# hello, great expectations

In [3]:
train = ge.read_csv("./train.csv")
train.expect_column_values_to_not_be_null("type")
train.save_expectation_suite("./my_expectations.json")

In [4]:
test = ge.read_csv("./train.csv")
validation_results = test.validate(expectation_suite="my_expectations.json")


In [5]:
if validation_results["success"]:
    print("giddy up!")
else:
    raise Exception("Oh shit.")

giddy up!


In [7]:
from great_expectations.data_asset import DataAsset
from great_expectations.dataset import SqlAlchemyDataset

import numpy as np
import scipy.stats as stats
import sqlalchemy as sa

class CustomSqlAlchemyDataset(SqlAlchemyDataset):

    _data_asset_type = "CustomSqlAlchemyDataset"
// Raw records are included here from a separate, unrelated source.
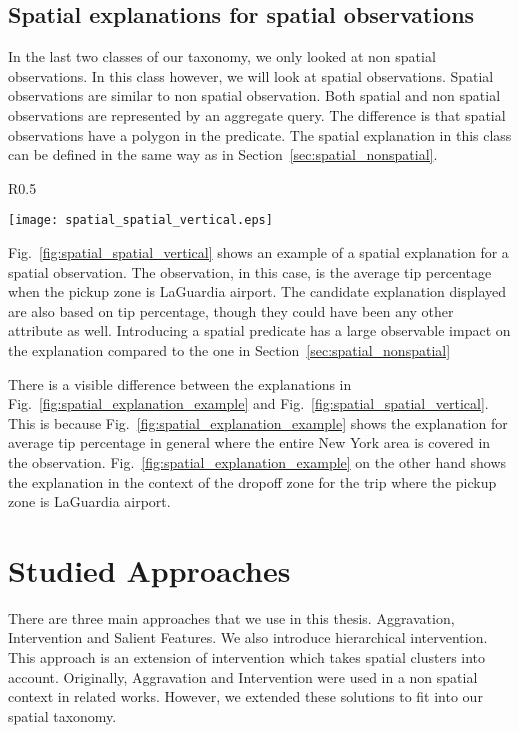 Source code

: \subsection{Spatial explanations for spatial observations}
\label{sec:spatial_spatial}
In the last two classes of our taxonomy, we only looked at non spatial observations. In this class however, we will look at spatial observations. Spatial observations are similar to non spatial observation. Both spatial and non spatial observations are represented by an aggregate query. The difference is that spatial observations have a polygon in the predicate. The spatial explanation in this class can be defined in the same way as in Section~\ref{sec:spatial_nonspatial}.

\begin{wrapfigure}{R}{0.5\textwidth}
  \begin{center}
    \texttt{[image: spatial\_spatial\_vertical.eps]}
  \end{center}
  \caption{An example of spatial explanation for a spatial observation}
\label{fig:spatial_spatial_vertical}
\end{wrapfigure}



Fig.~\ref{fig:spatial_spatial_vertical} shows an example of a spatial explanation for a spatial observation. The observation, in this case, is the average tip percentage when the pickup zone is LaGuardia airport. The candidate explanation displayed are also based on tip percentage, though they could have been any other attribute as well. Introducing a spatial predicate has a large observable impact on the explanation compared to the one in Section~\ref{sec:spatial_nonspatial}

There is a visible difference between the explanations in Fig.~\ref{fig:spatial_explanation_example} and Fig.~\ref{fig:spatial_spatial_vertical}. This is because Fig.~\ref{fig:spatial_explanation_example} shows the explanation for average tip percentage in general where the entire New York area is covered in the observation. Fig.~\ref{fig:spatial_explanation_example} on the other hand shows the explanation in the context of the dropoff zone for the trip where the pickup zone is LaGuardia airport.


\section{Studied Approaches}
\label{sec:approaches}
There are three main approaches that we use in this thesis. Aggravation, Intervention and Salient Features. We also introduce hierarchical intervention. This approach is an extension of intervention which takes spatial clusters into account. Originally, Aggravation and Intervention were used in a non spatial context in related works\citep{chirigati2016data}. However, we extended these solutions to fit into our spatial taxonomy.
    @DataAsset.expectation(["column", "distribution", "p_value"])
    def expect_column_parameterized_distribution_ks_test_p_value_to_be_greater_than(
            self,
            column,
            distribution,
            p_value=0.05,
            params=None,
            result_format=None,
            include_config=True,
            catch_exceptions=None,
            meta=None
    ):
        if p_value <= 0 or p_value >= 1:
            raise ValueError("p_value must be between 0 and 1")

        positional_parameters = (params['s'], params['loc'], params['scale'])

        rows = self.engine.execute(sa.select([
            sa.column(column)
        ]).select_from(self._table)).fetchall()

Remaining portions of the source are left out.